Factorization of positive-semidefinite operators with absolutely summable entries

TL;DR

This paper investigates the factorization of positive-semidefinite operators with absolutely summable entries, providing finite-dimensional analysis, duality results, and conditions for infinite-dimensional decompositions.

Contribution

It offers a new linear programming reformulation, duality analysis, and characterizes operators allowing rank-one decompositions, extending finite-dimensional results to infinite dimensions.

Findings

Finite-dimensional problem reformulated as a linear program over measures.

Strong duality established for the finite-dimensional case.
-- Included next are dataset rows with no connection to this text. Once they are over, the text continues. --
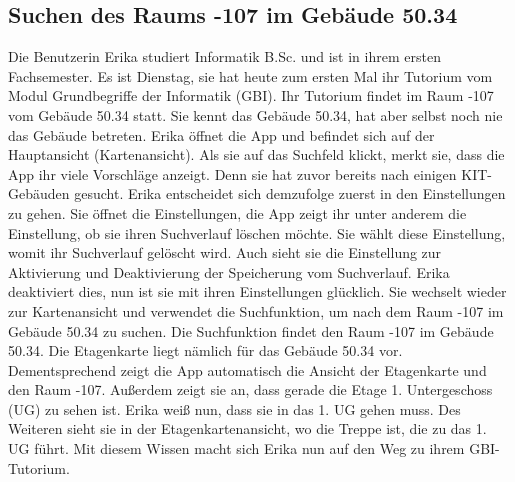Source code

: \subsection{Suchen des Raums -107 im Gebäude 50.34}

Die Benutzerin Erika studiert Informatik B.Sc. und ist in ihrem ersten Fachsemester.
Es ist Dienstag, sie hat heute zum ersten Mal ihr Tutorium vom Modul Grundbegriffe der Informatik (GBI).
Ihr Tutorium findet im Raum -107 vom Gebäude 50.34 statt.
Sie kennt das Gebäude 50.34, hat aber selbst noch nie das Gebäude betreten.
Erika öffnet die App und befindet sich auf der Hauptansicht (\Gls{Kartenansicht}).
Als sie auf das Suchfeld klickt, merkt sie, dass die App ihr viele Vorschläge anzeigt.
Denn sie hat zuvor bereits nach einigen \Gls{KIT}-Gebäuden gesucht.
Erika entscheidet sich demzufolge zuerst in den Einstellungen zu gehen.
Sie öffnet die Einstellungen, die App zeigt ihr unter anderem die Einstellung, ob sie ihren Suchverlauf löschen möchte.
Sie wählt diese Einstellung, womit ihr Suchverlauf gelöscht wird.
Auch sieht sie die Einstellung zur Aktivierung und Deaktivierung der Speicherung vom Suchverlauf.
Erika deaktiviert dies, nun ist sie mit ihren Einstellungen glücklich.
Sie wechselt wieder zur \Gls{Kartenansicht} und verwendet die Suchfunktion, um nach dem Raum -107 im Gebäude 50.34 zu suchen.
Die Suchfunktion findet den Raum -107 im Gebäude 50.34.
Die \Gls{Etagenkarte} liegt nämlich für das Gebäude 50.34 vor.
Dementsprechend zeigt die App automatisch die Ansicht der \Gls{Etagenkarte} und den Raum -107.
Außerdem zeigt sie an, dass gerade die Etage 1. Untergeschoss (UG) zu sehen ist.
Erika weiß nun, dass sie in das 1. UG gehen muss.
Des Weiteren sieht sie in der \Gls{Etagenkartenansicht}, wo die Treppe ist, die zu das 1. UG führt.
Mit diesem Wissen macht sich Erika nun auf den Weg zu ihrem GBI-Tutorium.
Negative answer to the infinite-dimensional decomposition question.

Abstract

A problem by Feichtinger, Heil, and Larson asks whether every infinite matrix $A$ with $\sum_{k,l}|A_{kl}| < \infty$ (an equivalent substitute for the Feichtinger algebra) that is positive-semidefinite admits a symmetric rank-one decomposition $A = \sum_k f_k^*\otimes f_k$ with $\sum_k \|f_k\|_{1}^2 < \infty$. In the finite-dimensional setting, we analyze the corresponding quantitative $\ell_1^n$ optimization problem by an exact reformulation as a linear program over measures, derive its dual, and prove strong duality. We then obtain an equivalent adjoint formulation regarding the quality of a convex relaxation. In the infinite-dimensional setting, we first provide a negative answer to this question using a concurrent finite-dimensional result by Bandeira-Mixon-Steinerberger. We further study the collection of operators for which such decomposition exists, showing that they are dense in a suitable topology and invariant under the action of the positive-coefficient analytic Wiener subalgebra. In addition, we give a sufficient condition for successful rank-one decomposition in terms of $2$-summing factorization, and we characterize exactly when $A^{1/2}$ is $2$-summing.